---
title: Monitoring
url: /docs/administration/self-hosting/operations/monitoring/
---
> **Note:** Self-hosting is only available with **Pulumi Business Critical**. If you would like to evaluate the self-hosted Pulumi Cloud, [request a Proof of Concept (PoC)](/product/self-hosted/#self-hosted-trial) or [contact us](/contact/).

Effective monitoring is critical for maintaining a reliable self-hosted Pulumi Cloud deployment. This page covers a recommended alerting strategy and the key metrics to watch.

The API service exposes Prometheus metrics and supports OpenTelemetry for tracing. See [OpenTelemetry configuration](/docs/administration/self-hosting/components/api/#opentelemetry) for setup details.
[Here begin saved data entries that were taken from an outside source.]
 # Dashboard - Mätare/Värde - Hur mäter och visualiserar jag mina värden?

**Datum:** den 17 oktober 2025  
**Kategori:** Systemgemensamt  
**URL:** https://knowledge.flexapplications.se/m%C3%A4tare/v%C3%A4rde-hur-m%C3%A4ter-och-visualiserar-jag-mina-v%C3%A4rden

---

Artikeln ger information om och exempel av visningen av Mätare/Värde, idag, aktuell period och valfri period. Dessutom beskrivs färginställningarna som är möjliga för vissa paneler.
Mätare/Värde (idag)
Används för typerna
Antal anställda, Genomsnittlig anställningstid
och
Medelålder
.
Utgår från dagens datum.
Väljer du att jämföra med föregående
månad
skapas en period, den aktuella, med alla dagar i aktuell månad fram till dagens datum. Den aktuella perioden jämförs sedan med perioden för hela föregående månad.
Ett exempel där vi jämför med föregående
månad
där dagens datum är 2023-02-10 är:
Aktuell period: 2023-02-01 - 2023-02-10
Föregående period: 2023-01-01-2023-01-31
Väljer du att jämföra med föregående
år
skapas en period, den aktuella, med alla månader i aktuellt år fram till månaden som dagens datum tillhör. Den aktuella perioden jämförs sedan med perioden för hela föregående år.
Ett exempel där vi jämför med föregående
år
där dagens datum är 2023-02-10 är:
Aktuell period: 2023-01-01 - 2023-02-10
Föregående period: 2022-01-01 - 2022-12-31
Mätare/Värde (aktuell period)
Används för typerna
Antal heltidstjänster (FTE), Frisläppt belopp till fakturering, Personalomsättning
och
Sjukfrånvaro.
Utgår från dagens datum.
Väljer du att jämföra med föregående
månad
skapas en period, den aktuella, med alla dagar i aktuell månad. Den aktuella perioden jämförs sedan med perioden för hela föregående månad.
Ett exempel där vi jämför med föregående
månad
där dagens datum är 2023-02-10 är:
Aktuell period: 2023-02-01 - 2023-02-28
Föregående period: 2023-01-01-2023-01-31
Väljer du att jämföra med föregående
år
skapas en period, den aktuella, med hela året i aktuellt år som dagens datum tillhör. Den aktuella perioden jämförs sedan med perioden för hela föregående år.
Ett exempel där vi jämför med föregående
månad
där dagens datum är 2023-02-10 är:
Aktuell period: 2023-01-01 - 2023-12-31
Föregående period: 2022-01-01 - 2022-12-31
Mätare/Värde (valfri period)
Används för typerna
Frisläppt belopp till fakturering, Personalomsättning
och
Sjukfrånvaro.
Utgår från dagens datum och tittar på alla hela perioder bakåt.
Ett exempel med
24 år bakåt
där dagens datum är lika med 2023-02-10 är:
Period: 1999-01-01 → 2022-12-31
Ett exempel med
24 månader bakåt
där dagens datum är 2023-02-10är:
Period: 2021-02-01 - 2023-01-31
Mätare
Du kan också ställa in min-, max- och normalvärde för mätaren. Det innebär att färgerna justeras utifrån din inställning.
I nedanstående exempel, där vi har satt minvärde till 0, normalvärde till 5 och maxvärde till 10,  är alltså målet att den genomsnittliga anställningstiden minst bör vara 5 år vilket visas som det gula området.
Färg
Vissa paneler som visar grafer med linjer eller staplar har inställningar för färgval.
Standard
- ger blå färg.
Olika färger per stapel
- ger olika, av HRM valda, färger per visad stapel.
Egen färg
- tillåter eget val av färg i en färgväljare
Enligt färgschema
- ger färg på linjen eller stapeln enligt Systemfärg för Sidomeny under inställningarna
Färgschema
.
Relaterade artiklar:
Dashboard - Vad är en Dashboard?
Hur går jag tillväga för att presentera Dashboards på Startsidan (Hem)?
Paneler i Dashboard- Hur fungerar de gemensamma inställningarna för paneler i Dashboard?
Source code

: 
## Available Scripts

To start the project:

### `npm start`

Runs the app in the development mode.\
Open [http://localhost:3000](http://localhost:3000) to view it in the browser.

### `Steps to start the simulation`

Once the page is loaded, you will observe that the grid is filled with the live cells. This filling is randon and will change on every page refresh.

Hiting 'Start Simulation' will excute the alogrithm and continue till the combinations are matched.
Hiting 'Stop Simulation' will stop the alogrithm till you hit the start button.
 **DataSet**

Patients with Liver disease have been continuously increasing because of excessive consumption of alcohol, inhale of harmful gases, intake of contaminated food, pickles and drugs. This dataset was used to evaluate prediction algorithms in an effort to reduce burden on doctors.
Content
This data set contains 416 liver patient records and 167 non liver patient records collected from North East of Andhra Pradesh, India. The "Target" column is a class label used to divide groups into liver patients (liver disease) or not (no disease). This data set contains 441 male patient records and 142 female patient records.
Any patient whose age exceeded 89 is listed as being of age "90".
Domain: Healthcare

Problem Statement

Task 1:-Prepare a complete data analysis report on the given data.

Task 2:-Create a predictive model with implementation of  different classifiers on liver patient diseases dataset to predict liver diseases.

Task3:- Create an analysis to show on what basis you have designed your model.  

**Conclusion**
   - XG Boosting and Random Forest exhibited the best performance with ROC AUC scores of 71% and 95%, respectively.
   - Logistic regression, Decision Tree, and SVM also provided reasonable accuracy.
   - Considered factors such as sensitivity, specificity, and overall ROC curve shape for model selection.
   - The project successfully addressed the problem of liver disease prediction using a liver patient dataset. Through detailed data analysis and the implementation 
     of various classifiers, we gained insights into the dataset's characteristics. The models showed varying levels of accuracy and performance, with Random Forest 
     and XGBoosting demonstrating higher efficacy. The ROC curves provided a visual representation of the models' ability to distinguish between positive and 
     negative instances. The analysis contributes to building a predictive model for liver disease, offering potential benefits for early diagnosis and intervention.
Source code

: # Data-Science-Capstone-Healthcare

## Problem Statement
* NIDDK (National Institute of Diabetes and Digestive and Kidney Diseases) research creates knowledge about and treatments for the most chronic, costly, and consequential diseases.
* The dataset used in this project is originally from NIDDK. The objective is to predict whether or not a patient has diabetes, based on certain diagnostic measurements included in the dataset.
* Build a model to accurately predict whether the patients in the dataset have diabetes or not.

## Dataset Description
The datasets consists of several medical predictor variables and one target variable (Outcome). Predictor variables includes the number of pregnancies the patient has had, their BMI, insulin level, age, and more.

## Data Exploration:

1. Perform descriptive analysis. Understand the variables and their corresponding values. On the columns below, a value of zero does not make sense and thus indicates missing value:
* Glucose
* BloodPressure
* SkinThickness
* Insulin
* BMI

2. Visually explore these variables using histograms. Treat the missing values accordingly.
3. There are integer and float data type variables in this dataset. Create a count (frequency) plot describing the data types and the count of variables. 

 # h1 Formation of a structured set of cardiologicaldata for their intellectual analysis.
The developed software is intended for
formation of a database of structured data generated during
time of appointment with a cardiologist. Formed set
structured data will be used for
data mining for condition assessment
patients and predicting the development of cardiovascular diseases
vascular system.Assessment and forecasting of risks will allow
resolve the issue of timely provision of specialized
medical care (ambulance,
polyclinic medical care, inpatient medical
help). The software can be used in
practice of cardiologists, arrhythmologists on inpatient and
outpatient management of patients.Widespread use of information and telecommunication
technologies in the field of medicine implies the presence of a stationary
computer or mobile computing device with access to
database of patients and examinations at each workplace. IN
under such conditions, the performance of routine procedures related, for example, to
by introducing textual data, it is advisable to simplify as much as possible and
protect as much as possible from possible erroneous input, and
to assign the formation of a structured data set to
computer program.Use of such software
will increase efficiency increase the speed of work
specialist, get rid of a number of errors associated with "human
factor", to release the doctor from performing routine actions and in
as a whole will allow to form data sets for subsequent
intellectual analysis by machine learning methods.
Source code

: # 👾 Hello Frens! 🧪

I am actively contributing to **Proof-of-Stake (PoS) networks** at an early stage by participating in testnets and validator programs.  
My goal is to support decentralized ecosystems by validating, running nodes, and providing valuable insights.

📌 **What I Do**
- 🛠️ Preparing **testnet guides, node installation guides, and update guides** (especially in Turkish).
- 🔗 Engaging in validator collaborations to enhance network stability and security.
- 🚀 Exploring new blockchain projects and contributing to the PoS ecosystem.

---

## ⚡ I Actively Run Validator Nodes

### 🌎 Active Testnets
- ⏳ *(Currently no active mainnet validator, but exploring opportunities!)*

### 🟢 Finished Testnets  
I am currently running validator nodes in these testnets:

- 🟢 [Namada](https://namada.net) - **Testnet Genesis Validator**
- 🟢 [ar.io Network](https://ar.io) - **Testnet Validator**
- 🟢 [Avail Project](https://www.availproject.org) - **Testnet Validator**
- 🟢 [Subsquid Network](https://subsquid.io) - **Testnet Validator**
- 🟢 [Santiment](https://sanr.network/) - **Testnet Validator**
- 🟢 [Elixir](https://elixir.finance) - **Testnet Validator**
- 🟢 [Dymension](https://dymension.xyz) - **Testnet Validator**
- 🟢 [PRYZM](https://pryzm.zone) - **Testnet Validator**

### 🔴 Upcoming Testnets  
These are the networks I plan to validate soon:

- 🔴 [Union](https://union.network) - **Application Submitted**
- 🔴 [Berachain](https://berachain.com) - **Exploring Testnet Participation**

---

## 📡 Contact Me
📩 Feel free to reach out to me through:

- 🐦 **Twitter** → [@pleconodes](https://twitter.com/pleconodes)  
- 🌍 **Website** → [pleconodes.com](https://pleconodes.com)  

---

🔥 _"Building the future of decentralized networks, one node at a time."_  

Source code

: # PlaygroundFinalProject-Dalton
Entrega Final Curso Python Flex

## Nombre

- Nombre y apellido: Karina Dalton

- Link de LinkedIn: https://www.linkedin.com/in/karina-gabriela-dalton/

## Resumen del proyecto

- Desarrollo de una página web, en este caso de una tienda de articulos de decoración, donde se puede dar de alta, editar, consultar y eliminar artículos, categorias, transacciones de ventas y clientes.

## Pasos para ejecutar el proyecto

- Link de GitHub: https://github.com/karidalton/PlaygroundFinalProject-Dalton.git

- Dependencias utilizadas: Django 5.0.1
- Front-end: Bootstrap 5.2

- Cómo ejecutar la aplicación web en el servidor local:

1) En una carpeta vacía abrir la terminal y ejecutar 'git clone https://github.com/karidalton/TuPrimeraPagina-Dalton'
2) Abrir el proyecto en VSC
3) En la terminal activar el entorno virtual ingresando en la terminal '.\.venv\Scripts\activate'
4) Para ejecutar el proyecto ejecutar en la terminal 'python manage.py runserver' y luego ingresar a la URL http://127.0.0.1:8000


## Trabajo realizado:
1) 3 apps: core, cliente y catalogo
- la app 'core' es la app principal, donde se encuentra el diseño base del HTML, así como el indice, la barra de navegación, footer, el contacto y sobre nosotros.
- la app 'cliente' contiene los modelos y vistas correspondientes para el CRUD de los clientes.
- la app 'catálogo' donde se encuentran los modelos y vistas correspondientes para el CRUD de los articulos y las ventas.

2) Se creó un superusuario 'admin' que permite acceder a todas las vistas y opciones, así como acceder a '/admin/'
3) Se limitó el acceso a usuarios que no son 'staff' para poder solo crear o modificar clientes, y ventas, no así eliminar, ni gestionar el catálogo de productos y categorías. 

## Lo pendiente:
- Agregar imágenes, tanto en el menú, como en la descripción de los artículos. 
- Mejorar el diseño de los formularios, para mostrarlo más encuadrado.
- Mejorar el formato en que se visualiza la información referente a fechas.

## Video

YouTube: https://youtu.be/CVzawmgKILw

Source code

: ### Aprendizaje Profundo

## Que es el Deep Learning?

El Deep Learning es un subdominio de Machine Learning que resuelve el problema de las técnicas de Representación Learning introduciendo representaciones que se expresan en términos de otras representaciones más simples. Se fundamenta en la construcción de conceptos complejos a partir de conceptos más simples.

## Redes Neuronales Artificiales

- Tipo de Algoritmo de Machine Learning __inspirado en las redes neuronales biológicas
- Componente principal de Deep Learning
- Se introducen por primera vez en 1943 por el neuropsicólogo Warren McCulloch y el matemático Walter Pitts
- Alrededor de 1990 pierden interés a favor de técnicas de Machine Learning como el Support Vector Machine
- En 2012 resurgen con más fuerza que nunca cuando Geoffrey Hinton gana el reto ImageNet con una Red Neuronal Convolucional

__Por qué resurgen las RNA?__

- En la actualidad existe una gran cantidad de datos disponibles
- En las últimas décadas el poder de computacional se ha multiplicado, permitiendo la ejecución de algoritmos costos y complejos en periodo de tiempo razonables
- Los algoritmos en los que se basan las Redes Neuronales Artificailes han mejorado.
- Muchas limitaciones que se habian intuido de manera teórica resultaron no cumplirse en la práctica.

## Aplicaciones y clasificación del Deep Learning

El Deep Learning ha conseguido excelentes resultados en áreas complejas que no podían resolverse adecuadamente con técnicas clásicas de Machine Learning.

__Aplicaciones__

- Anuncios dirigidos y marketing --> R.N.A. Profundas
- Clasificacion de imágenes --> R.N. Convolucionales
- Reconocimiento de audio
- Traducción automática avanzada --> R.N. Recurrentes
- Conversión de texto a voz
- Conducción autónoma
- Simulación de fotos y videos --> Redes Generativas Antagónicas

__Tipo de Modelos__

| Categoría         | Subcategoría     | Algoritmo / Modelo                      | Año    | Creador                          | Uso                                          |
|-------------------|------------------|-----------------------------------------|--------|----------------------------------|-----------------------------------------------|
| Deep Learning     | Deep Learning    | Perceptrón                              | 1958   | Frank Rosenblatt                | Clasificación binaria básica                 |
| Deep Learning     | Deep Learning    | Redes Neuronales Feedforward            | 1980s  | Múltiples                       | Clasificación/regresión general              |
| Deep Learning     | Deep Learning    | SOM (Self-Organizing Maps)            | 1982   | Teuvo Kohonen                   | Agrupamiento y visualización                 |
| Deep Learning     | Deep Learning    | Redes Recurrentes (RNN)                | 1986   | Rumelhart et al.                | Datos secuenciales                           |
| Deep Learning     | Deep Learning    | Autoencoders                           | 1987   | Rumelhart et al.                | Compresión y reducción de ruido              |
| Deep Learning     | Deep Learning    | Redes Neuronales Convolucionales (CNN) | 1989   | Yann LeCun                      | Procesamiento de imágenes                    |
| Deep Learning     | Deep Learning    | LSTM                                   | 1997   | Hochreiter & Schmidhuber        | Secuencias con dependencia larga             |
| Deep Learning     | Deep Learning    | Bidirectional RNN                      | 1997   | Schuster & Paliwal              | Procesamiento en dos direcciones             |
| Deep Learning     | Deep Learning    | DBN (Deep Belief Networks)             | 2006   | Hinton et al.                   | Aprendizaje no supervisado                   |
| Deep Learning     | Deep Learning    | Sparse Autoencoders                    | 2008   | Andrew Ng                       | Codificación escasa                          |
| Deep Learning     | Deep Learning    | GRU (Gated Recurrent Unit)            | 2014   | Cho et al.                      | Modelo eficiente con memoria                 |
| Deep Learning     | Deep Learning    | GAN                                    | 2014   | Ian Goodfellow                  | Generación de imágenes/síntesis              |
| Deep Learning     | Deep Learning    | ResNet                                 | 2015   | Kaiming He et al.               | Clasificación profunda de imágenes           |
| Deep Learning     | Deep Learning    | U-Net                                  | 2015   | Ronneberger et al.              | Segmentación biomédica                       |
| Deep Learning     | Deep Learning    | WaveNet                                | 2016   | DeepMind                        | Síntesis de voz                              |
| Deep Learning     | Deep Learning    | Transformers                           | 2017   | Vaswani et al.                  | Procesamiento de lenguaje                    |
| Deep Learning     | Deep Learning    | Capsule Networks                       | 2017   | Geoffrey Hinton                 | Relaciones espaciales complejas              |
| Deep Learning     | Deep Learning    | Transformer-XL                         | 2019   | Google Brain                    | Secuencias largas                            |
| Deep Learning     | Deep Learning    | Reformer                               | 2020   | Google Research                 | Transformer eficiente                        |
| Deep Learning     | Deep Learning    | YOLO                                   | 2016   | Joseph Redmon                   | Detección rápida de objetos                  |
## Three-tier alerting strategy

Implement alerts at three severity levels:

| Tier | Purpose | Action | Examples |
| :-- | :-- | :-- | :-- |
| Alert (page) | Service-impacting issues requiring immediate response | Pages on-call engineer | 5xx error rate > 5%, unhealthy hosts, container crash loops |
| Notification (Slack/email) | Degradation that needs attention during business hours | Notifies team channel | High CPU, replication lag, storage warnings |
| Information (dashboard) | Anomaly detection and capacity planning | Logged for review | Traffic pattern changes, signup anomalies |

## Key metrics to monitor

### Application health

- HTTP 5xx error rate as a percentage of total requests (not just raw count)
- Target group unhealthy host count (alert if > 0 for 3+ minutes)
- Container restart count (alert on repeated restarts)
- Request latency percentiles (p50, p95, p99)

### Database

- CPU utilization - different thresholds for writer vs reader instances
- Replication lag - alert if > 1 second
- Freeable memory - alert when < 10% remaining
- Storage space remaining - alert at 50 GB (notify) and 20 GB (page)
- Total IOPS (read + write combined)
- Connection count vs maximum connections

### Object storage

- Request error rate (4xx, 5xx)
- Replication lag (if cross-region replication is enabled)
- Bucket size growth rate

### Compute

- CPU and memory utilization per service
- Auto-scaling group desired vs running instance count
- NAT gateway connection/bandwidth utilization

## Anomaly detection

Where your monitoring platform supports it, use anomaly detection (dynamic thresholds) rather than static thresholds for:

- Traffic volume (requests per minute)
- User signup rates
- API latency

This reduces alert noise from expected traffic variation while catching genuine anomalies.